Defined Benefit  

British Steel advisers face audit to get PI renewal

British Steel advisers face audit to get PI renewal

Financial advisers involved in the British Steel pension transfer scandal will have to undergo an audit of their processes to get their professional indemnity (PI) policy renewed, and even after that there is no guarantee of coverage.

PI insurers have introduced a blanket exclusion in new policies referring to steelworkers defined benefit (DB) transfers, which means that firms which have advised these members won’t be able to get their policy renewed.

Julian Brincat, head of IFA practice at PI broker Protean Risk, told FTAdviser this is the current practice due to “all the negative press and because there is a very negative spotlight on these transfers”.

He explained that the only way to work around this exclusion is if the adviser hires a DB specialist auditor to review the firm’s files and do a very in-depth audit on this advice.

He said: “Providing that is suitable - everything has to be perfect - then there is maybe some potential for getting them covered by insurers.

“But usually this process happens close to renewal, so it is very difficult to get that done and to get the result prior to an insurer deciding if they want to cover it or not.”

Jamie Newell, managing director at broker o3 insurance, also confirmed that this is the current process for these advisers.

He said: “They need to analyse all the transfer they made for British Steel [members], review their processes, and make sure that it was all compliant from a regulatory point of view, but also from a commercial risk point of view.

“There is a possibility of lifting the exclusion, on a case by case basis.”

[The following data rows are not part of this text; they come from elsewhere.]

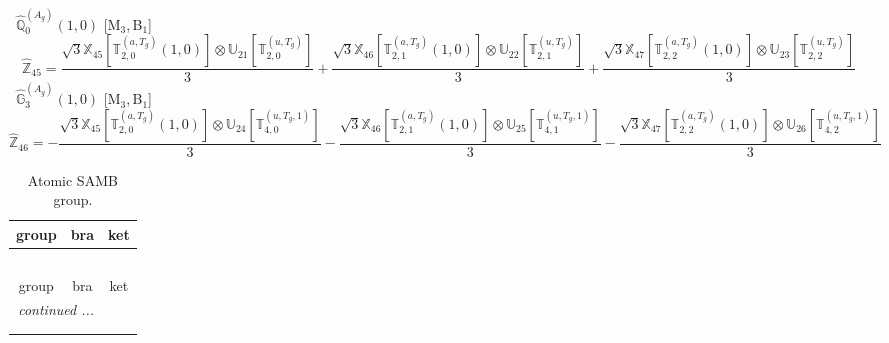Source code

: \documentclass[fleqn,10pt,landscape]{article}
\begin{document}
\begin{itemize}
\begin{dmath*}
\end{dmath*}
\vspace{4mm}
\noindent {} $\,\,\,\hat{\mathbb{Q}}_{0}^{(A_{g})}(1,0)$ [M$_{3}$,\,B$_{1}$]
\begin{dmath*}
\hat{\mathbb{Z}}_{45}=\frac{\sqrt{3} \mathbb{X}_{45}[\mathbb{T}_{2,0}^{(a,T_{g})}(1,0)] \otimes\mathbb{U}_{21}[\mathbb{T}_{2,0}^{(u,T_{g})}]}{3} + \frac{\sqrt{3} \mathbb{X}_{46}[\mathbb{T}_{2,1}^{(a,T_{g})}(1,0)] \otimes\mathbb{U}_{22}[\mathbb{T}_{2,1}^{(u,T_{g})}]}{3} + \frac{\sqrt{3} \mathbb{X}_{47}[\mathbb{T}_{2,2}^{(a,T_{g})}(1,0)] \otimes\mathbb{U}_{23}[\mathbb{T}_{2,2}^{(u,T_{g})}]}{3}
\end{dmath*}
\vspace{4mm}
\noindent {} $\,\,\,\hat{\mathbb{G}}_{3}^{(A_{g})}(1,0)$ [M$_{3}$,\,B$_{1}$]
\begin{dmath*}
\hat{\mathbb{Z}}_{46}=- \frac{\sqrt{3} \mathbb{X}_{45}[\mathbb{T}_{2,0}^{(a,T_{g})}(1,0)] \otimes\mathbb{U}_{24}[\mathbb{T}_{4,0}^{(u,T_{g},1)}]}{3} - \frac{\sqrt{3} \mathbb{X}_{46}[\mathbb{T}_{2,1}^{(a,T_{g})}(1,0)] \otimes\mathbb{U}_{25}[\mathbb{T}_{4,1}^{(u,T_{g},1)}]}{3} - \frac{\sqrt{3} \mathbb{X}_{47}[\mathbb{T}_{2,2}^{(a,T_{g})}(1,0)] \otimes\mathbb{U}_{26}[\mathbb{T}_{4,2}^{(u,T_{g},1)}]}{3}
\end{dmath*}
\begin{center}
\renewcommand{\arraystretch}{1.3}
\begin{longtable}{c|c|c}
\caption{Atomic SAMB group.}
 \\
 \hline \hline
group & bra & ket \\ \hline \endfirsthead

\multicolumn{2}{l}{\tablename\ \thetable{}} \\
 \hline \hline
group & bra & ket \\ \hline \endhead

 \hline \hline
\multicolumn{2}{r}{\footnotesize\it continued ...} \\ \endfoot

 \hline \hline
\multicolumn{2}{r}{} \\ \endlastfoot


\end{longtable}
\end{center}
\end{itemize}
\end{document}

Around 130,000 members of British Steel Pension Scheme (BSPS) had to choose to move their DB pension pots to a new plan being created, BSPS II, or stay in the current fund, which would be moved to the Pension Protection Fund (PPF), by December.

Of the total members, 43,000 were deferred, which meant they could transfer out but had to seek advice in order to do so.

FTAdviser reported in November that several steelworkers appeared to be transferring out their pensions after being attracted to cheap deals by Celtic Wealth Management & Financial Planning, which then referred the clients to advice firm Active Wealth.

Active Wealth entered liquidation in February after the firm was told to cease any pension transfer activity by the FCA months earlier.

Ten firms suspended their pension transfer permissions following intervention from the Financial Conduct Authority (FCA) over BSPS.

Mr Brincat said that he has a mix of customers and prospective clients that have been involved with British Steel.

“The ones that had their policy renewal in the first quarter of the year were able to get cover and some of them were subject to an audit and got an increase level of coverage.

“A lot more firms are getting in touch early on in their policy period - which is something we always promoted - and asking for advice and discussing the state of the market.”